- Work to be completed: Scan the data for "execute" and copy the lines it appears in.

• • • • • • •

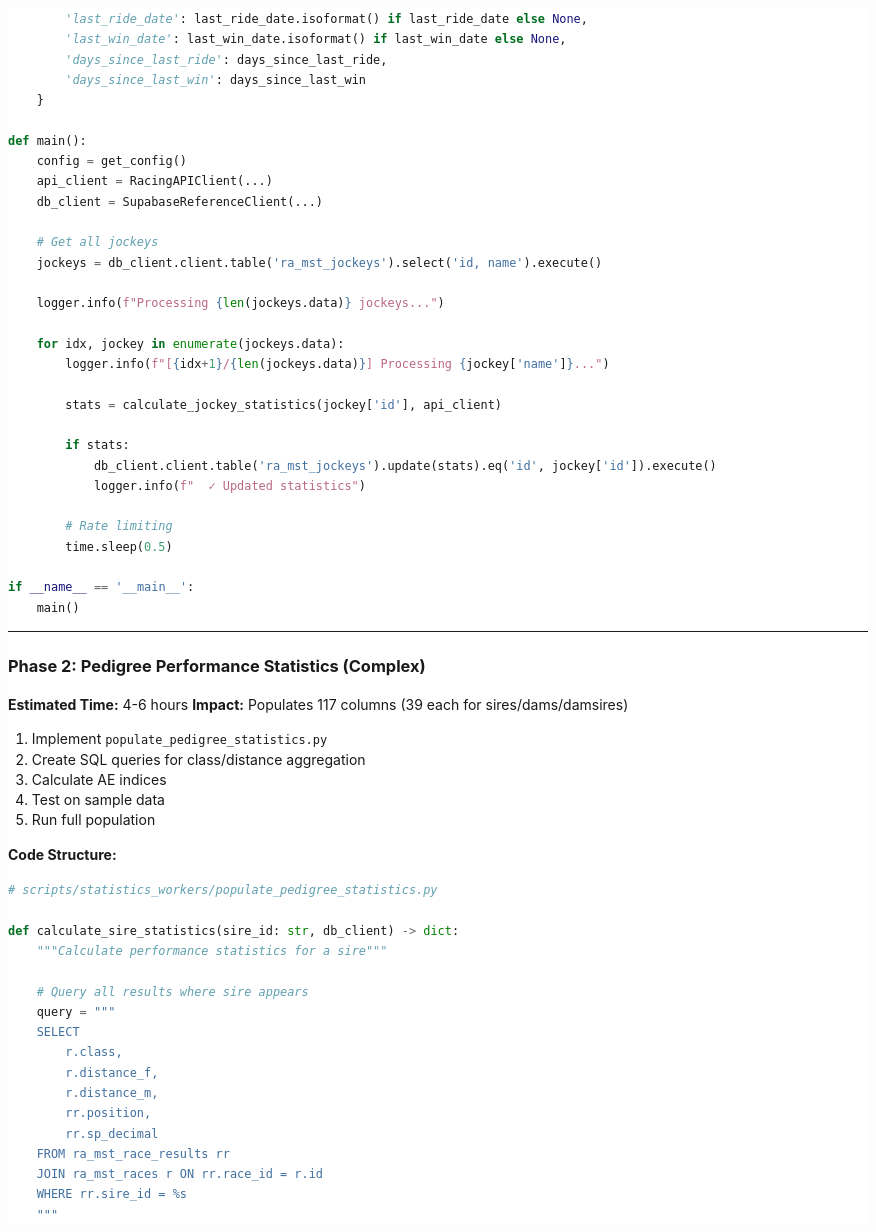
 ```python
        'last_ride_date': last_ride_date.isoformat() if last_ride_date else None,
        'last_win_date': last_win_date.isoformat() if last_win_date else None,
        'days_since_last_ride': days_since_last_ride,
        'days_since_last_win': days_since_last_win
    }

def main():
    config = get_config()
    api_client = RacingAPIClient(...)
    db_client = SupabaseReferenceClient(...)

    # Get all jockeys
    jockeys = db_client.client.table('ra_mst_jockeys').select('id, name').execute()

    logger.info(f"Processing {len(jockeys.data)} jockeys...")

    for idx, jockey in enumerate(jockeys.data):
        logger.info(f"[{idx+1}/{len(jockeys.data)}] Processing {jockey['name']}...")

        stats = calculate_jockey_statistics(jockey['id'], api_client)

        if stats:
            db_client.client.table('ra_mst_jockeys').update(stats).eq('id', jockey['id']).execute()
            logger.info(f"  ✓ Updated statistics")

        # Rate limiting
        time.sleep(0.5)

if __name__ == '__main__':
    main()
```

---

### Phase 2: Pedigree Performance Statistics (Complex)

**Estimated Time:** 4-6 hours
**Impact:** Populates 117 columns (39 each for sires/dams/damsires)

1. Implement `populate_pedigree_statistics.py`
2. Create SQL queries for class/distance aggregation
3. Calculate AE indices
4. Test on sample data
5. Run full population

**Code Structure:**
```python
# scripts/statistics_workers/populate_pedigree_statistics.py

def calculate_sire_statistics(sire_id: str, db_client) -> dict:
    """Calculate performance statistics for a sire"""

    # Query all results where sire appears
    query = """
    SELECT
        r.class,
        r.distance_f,
        r.distance_m,
        rr.position,
        rr.sp_decimal
    FROM ra_mst_race_results rr
    JOIN ra_mst_races r ON rr.race_id = r.id
    WHERE rr.sire_id = %s
    """
```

• • • • • • •

- Solution for this problem:
    jockeys = db_client.client.table('ra_mst_jockeys').select('id, name').execute()
            db_client.client.table('ra_mst_jockeys').update(stats).eq('id', jockey['id']).execute()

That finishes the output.